» **PROBLEM TO WORK ON**
Where a line in the records below includes "from", pull that line out.

========================================================================

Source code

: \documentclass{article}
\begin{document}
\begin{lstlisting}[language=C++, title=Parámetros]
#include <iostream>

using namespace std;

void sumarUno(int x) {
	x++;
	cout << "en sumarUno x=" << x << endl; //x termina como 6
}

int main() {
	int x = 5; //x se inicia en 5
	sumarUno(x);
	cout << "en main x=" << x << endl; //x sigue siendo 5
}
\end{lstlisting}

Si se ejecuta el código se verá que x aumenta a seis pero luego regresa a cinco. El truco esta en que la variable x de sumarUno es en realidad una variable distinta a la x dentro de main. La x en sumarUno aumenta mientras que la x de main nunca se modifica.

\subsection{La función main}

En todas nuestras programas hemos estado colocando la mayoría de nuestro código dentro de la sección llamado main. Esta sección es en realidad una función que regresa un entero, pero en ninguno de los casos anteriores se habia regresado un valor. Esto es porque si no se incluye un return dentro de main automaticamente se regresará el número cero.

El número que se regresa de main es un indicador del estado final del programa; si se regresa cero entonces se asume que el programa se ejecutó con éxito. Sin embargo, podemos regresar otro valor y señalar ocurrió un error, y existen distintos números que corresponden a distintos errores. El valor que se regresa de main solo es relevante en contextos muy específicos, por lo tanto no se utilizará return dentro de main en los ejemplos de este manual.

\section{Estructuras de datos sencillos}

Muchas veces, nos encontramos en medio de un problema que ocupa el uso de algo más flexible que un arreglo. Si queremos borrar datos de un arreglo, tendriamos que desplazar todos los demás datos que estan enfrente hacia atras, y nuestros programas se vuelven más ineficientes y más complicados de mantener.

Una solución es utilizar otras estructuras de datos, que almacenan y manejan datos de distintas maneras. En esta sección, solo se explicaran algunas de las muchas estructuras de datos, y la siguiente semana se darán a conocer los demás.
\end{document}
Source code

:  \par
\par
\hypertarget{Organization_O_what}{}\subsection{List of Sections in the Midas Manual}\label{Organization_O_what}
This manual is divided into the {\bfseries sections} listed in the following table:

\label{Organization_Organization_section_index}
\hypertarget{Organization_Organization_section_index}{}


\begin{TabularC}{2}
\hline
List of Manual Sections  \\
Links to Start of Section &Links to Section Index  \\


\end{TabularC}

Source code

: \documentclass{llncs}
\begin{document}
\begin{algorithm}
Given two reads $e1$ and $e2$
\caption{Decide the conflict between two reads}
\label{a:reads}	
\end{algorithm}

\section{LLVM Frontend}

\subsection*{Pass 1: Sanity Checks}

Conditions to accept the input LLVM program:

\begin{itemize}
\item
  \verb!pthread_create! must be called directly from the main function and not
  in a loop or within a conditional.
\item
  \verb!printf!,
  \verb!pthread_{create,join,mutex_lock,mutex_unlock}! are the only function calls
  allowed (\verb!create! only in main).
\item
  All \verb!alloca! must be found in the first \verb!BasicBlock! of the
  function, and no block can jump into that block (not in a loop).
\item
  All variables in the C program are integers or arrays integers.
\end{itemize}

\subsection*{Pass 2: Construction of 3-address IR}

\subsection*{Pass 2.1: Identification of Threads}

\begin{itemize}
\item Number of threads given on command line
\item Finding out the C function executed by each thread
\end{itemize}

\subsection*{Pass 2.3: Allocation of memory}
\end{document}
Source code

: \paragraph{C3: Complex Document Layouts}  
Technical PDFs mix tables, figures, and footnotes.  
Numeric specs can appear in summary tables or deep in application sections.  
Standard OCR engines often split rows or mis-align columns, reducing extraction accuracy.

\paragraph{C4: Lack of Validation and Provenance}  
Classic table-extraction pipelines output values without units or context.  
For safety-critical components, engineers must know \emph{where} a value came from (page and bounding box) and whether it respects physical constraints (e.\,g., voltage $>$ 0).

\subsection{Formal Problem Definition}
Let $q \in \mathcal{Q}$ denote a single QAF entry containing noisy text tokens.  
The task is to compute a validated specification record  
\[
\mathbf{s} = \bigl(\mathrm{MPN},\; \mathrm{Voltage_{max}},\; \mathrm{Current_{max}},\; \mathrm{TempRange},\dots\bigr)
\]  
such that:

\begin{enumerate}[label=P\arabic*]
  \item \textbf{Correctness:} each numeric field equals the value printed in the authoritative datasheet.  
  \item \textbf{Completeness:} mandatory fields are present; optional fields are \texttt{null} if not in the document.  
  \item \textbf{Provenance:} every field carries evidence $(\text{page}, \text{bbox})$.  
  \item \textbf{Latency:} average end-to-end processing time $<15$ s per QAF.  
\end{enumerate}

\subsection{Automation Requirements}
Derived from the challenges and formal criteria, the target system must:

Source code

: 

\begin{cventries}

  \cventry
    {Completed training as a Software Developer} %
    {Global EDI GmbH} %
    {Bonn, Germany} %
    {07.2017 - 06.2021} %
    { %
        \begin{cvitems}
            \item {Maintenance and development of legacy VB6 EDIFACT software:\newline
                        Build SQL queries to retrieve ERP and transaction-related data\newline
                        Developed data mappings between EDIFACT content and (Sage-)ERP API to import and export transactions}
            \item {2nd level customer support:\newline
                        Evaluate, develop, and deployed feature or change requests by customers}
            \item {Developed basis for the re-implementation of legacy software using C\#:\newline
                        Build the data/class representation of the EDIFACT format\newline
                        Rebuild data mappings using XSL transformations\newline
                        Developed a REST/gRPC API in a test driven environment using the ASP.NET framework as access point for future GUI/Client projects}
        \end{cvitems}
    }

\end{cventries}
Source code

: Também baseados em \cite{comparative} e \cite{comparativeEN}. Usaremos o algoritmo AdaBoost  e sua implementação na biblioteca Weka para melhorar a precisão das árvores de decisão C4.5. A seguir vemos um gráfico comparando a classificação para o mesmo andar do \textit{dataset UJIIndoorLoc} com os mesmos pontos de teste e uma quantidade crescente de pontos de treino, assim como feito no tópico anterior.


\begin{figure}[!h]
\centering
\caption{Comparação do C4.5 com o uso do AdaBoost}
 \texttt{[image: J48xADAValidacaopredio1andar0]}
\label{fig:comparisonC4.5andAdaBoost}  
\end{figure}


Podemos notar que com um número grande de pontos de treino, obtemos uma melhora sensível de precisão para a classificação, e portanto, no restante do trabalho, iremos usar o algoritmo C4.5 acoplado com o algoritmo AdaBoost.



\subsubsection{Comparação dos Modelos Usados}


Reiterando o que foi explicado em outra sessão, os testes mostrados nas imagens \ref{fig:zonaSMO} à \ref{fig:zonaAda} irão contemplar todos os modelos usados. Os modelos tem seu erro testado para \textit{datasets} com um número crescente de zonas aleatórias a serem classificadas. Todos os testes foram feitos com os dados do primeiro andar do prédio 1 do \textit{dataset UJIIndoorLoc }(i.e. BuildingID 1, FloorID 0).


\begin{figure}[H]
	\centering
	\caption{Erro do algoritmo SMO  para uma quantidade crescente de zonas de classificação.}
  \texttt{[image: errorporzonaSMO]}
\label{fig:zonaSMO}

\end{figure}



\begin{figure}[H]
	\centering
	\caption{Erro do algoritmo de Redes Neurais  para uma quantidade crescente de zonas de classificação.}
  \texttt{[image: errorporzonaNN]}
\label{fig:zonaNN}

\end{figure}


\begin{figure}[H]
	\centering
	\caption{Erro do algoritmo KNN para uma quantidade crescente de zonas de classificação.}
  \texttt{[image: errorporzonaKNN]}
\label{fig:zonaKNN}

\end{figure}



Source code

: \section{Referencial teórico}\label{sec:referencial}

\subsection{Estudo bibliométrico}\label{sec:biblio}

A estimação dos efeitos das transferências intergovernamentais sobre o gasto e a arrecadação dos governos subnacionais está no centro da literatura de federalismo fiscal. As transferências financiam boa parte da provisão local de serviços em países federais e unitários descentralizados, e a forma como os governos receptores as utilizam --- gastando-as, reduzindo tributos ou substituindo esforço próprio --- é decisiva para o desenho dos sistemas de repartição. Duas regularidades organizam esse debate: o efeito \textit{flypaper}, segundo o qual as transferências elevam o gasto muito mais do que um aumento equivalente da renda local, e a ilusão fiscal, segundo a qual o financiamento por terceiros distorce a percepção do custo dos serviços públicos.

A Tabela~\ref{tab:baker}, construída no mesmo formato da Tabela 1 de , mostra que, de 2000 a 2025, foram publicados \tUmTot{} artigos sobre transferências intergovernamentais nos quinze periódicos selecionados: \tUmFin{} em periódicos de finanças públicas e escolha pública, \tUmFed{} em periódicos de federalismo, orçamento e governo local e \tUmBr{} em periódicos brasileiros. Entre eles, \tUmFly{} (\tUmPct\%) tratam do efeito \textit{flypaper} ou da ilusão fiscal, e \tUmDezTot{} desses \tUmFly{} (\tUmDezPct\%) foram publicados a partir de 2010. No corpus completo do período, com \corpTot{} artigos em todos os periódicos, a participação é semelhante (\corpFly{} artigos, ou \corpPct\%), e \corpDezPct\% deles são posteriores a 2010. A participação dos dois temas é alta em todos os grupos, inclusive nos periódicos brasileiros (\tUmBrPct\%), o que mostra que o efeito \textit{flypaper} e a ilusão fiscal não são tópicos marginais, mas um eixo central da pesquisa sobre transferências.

========================================================================

» **SOLVED PROBLEM**
  \verb!pthread_create! must be called directly from the main function and not
For safety-critical components, engineers must know \emph{where} a value came from (page and bounding box) and whether it respects physical constraints (e.\,g., voltage $>$ 0).
Derived from the challenges and formal criteria, the target system must:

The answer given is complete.